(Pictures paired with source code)

______________________________

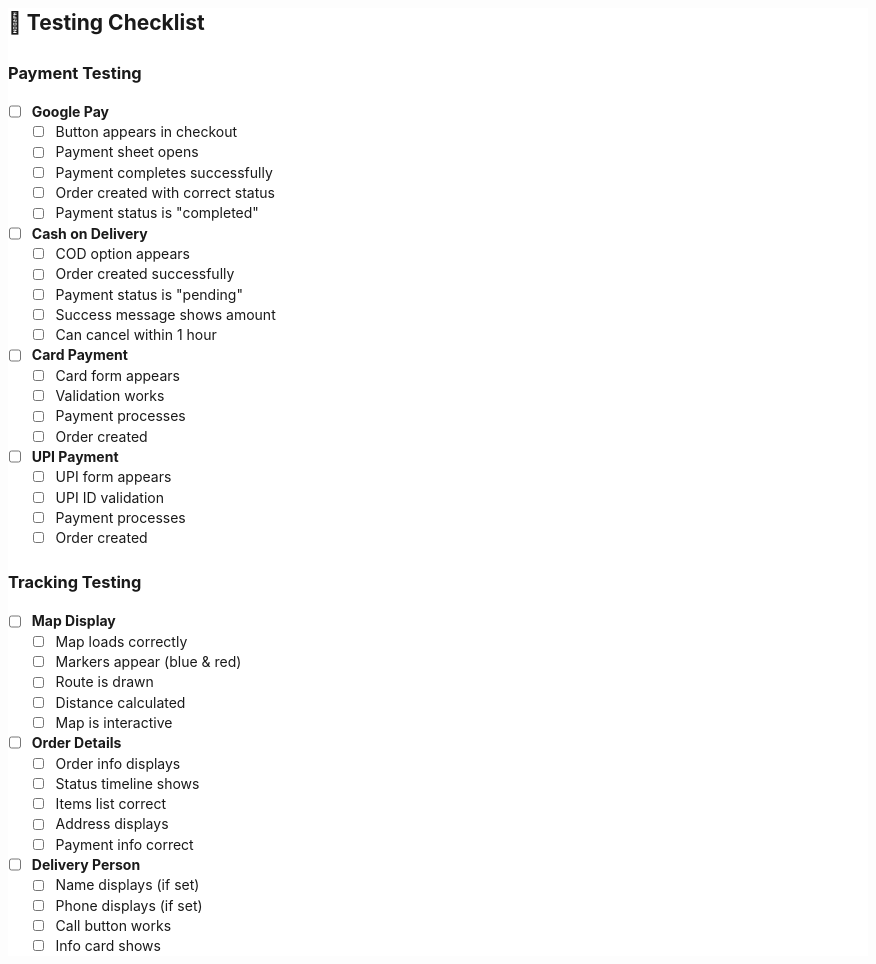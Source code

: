 
## 🧪 Testing Checklist

### Payment Testing

- [ ] **Google Pay**
  - [ ] Button appears in checkout
  - [ ] Payment sheet opens
  - [ ] Payment completes successfully
  - [ ] Order created with correct status
  - [ ] Payment status is "completed"

- [ ] **Cash on Delivery**
  - [ ] COD option appears
  - [ ] Order created successfully
  - [ ] Payment status is "pending"
  - [ ] Success message shows amount
  - [ ] Can cancel within 1 hour

- [ ] **Card Payment**
  - [ ] Card form appears
  - [ ] Validation works
  - [ ] Payment processes
  - [ ] Order created

- [ ] **UPI Payment**
  - [ ] UPI form appears
  - [ ] UPI ID validation
  - [ ] Payment processes
  - [ ] Order created

### Tracking Testing

- [ ] **Map Display**
  - [ ] Map loads correctly
  - [ ] Markers appear (blue & red)
  - [ ] Route is drawn
  - [ ] Distance calculated
  - [ ] Map is interactive

- [ ] **Order Details**
  - [ ] Order info displays
  - [ ] Status timeline shows
  - [ ] Items list correct
  - [ ] Address displays
  - [ ] Payment info correct

- [ ] **Delivery Person**
  - [ ] Name displays (if set)
  - [ ] Phone displays (if set)
  - [ ] Call button works
  - [ ] Info card shows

______________________________

Requirement: Where the data above reaches the line holding "- [ ] Validation works", begin printing, and stop after the line holding "- [ ] Distance calculated". Each line must be reproduced exactly, with nothing else added.

Solution to this task:
  - [ ] Validation works
  - [ ] Payment processes
  - [ ] Order created

- [ ] **UPI Payment**
  - [ ] UPI form appears
  - [ ] UPI ID validation
  - [ ] Payment processes
  - [ ] Order created

### Tracking Testing

- [ ] **Map Display**
  - [ ] Map loads correctly
  - [ ] Markers appear (blue & red)
  - [ ] Route is drawn
  - [ ] Distance calculated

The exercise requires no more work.